Book Club: Jeff Attinella and 'It Had To Be Told'

The life of a professional athlete is one of extreme focus and single-minded dedication. To play at an elite level one often sacrifices many "normal" pursuits. However, that doesn't mean absolutely everything in a player's life revolves around game day. Many professional players have other interests and pursuits that are worthy of some attention, and in this series we take a moment to dig a little deeper into that life off the field.

This week we posed questions to Jeff Attinella about his series of children's books, "It Had to be Told".

What was the inspiration behind this series of children's books? How did you get started?

It was really a combination of things. Between the birth of my daughter and my love of sports, the books just kind of fell into place. So many of my favorite memories growing up are with my family watching or being at a sporting event. That love of a shared interest is something that I wanted to make sure continues with my daughter Remy and I.

It honestly got started by just jotting down a story in my phone. I've told this story before, but I was headed to a Bucs game – they were aiming for a 9-7 season and I was excited about that (This is their year though!). I knew it'd be a tough task to get Remy to love this team like I do and then the rhymes just started flowing.

Do you have a background as a writer, and if not what made you comfortable getting into such a competitive space?

I've always enjoyed writing. To say I have a background would be a bit of a stretch, but I always thought that being a sports columnist would be an amazing "life after soccer" job. Now that I've found my own way of bringing the two together, it's been really fun.

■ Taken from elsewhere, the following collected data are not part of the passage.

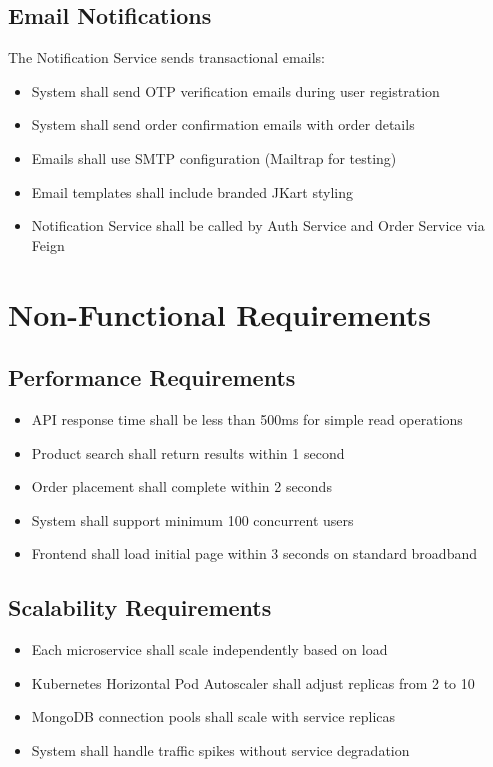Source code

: \subsection{Email Notifications}

The Notification Service sends transactional emails:

\begin{itemize}
    \item System shall send OTP verification emails during user registration
    \item System shall send order confirmation emails with order details
    \item Emails shall use SMTP configuration (Mailtrap for testing)
    \item Email templates shall include branded JKart styling
    \item Notification Service shall be called by Auth Service and Order Service via Feign
\end{itemize}

\section{Non-Functional Requirements}

\subsection{Performance Requirements}

\begin{itemize}
    \item API response time shall be less than 500ms for simple read operations
    \item Product search shall return results within 1 second
    \item Order placement shall complete within 2 seconds
    \item System shall support minimum 100 concurrent users
    \item Frontend shall load initial page within 3 seconds on standard broadband
\end{itemize}

\subsection{Scalability Requirements}

\begin{itemize}
    \item Each microservice shall scale independently based on load
    \item Kubernetes Horizontal Pod Autoscaler shall adjust replicas from 2 to 10
    \item MongoDB connection pools shall scale with service replicas
    \item System shall handle traffic spikes without service degradation
\end{itemize}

Fortune favors the bold. It never crossed my mind about it being a competitive market because I believe in the books. It's not just the writing. It's the story, the artwork and the connection that sports fans can share with their kids that separates them from the others.

What is your approach to writing? For instance, do you write at a certain time or in a certain place? Do you make outlines? Take notes?

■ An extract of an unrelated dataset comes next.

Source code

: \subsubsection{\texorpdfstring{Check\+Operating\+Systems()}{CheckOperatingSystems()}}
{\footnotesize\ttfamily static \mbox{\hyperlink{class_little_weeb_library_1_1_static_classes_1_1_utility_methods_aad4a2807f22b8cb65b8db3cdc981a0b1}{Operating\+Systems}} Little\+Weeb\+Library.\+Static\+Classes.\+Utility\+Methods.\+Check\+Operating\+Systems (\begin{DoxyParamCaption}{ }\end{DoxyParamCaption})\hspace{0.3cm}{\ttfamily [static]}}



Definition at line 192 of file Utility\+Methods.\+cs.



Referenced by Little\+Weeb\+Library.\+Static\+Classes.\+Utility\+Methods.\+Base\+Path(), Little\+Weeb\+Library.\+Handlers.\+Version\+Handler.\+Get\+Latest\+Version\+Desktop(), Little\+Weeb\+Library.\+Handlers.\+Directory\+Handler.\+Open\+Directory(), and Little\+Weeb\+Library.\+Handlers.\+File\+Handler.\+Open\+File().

Most of my writing is done on the road in hotels or when we are flying from place to place. With our schedule and a new baby at home, it's the only time that I have to myself to really concentrate and dive into the subject.

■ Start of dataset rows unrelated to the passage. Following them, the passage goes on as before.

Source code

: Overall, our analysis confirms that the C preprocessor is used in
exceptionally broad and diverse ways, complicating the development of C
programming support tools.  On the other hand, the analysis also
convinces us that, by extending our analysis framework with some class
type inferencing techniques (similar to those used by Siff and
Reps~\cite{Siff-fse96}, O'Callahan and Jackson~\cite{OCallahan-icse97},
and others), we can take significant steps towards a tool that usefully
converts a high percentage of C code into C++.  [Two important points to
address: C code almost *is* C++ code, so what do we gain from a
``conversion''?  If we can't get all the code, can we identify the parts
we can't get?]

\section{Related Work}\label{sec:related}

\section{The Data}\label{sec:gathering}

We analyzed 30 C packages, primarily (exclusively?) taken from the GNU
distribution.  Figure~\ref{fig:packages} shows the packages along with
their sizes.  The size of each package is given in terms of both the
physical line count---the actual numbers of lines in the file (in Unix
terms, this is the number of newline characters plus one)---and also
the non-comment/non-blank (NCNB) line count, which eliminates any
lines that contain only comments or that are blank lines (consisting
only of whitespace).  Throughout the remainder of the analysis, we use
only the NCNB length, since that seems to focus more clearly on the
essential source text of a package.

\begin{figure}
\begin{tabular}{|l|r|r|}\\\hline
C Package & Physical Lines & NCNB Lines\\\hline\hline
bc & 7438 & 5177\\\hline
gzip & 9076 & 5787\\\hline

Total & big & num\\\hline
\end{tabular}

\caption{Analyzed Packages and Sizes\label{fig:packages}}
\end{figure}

I like to learn as much as I can and find out what are the "can't leave out" moments in a team or city's history. Every sports team has a legacy and it's about finding the stories that stir up emotions from the fans and incorporating that into a fun, playful way to tell the whole story.

Where do your story ideas come from? How do you decide which of the many incredible tales from the world of sports to tackle first?

The Cubs story really got started when they won the World Series. It was this massive moment in sports that the next generation of fans might not really understand just how dramatic it was. I grew up believing the Cubs were cursed and they'd never win the big one and then bam, just like that everything changed. My daughter was only a few weeks old and I just couldn't believe she was born into a world where the Cubs were the kings of baseball.

The others were just incredible stories. I loved the saga of Lebron James and the misery of Cleveland sports – that was just a really fun story to tell. Of course, I had to write about the underestimated Tom Brady going on to become the best quarterback to ever play the game and then leading his team to come back from a 25 point deficit in the Super Bowl. They were just remarkable stories that "had to be told." I have such a long list of stories I want to write – I haven't really even figured out how to pick which one to tell, it usually just gets going and takes on a life of its own. Fortunately there is no shortage of great sports moments, so we plan on telling as many as we can.

Who has helped you along the journey to your first four books?

My family and friends have been unreal. My father-in-law Wayne had a vision with my stories and found our incredibly talented artists. He pretty much grew this from an idea on my phone to a full blown publishing company in six months, which is remarkable.

My wife Kendall has been grinding on the day to day and dusted off her journalism degree to make sure the stories are written well. All while being incredibly supportive in my soccer career and an amazing new mom to our daughter. I'm not sure how she does it.

My mother-in-law Rosemary has been handling a lot of the technical side of things, plus making sure we are submitted for reviews and working with all the big wigs in the book world. She was a big newspaper publisher for a long time, so she really knows how to help us cover all the steps as we grow.

And lastly, my parents have been a great support system along the way. They flew out from Florida just to help me with my daughter so that Kendall could go join the team at the Book Expo in New York City.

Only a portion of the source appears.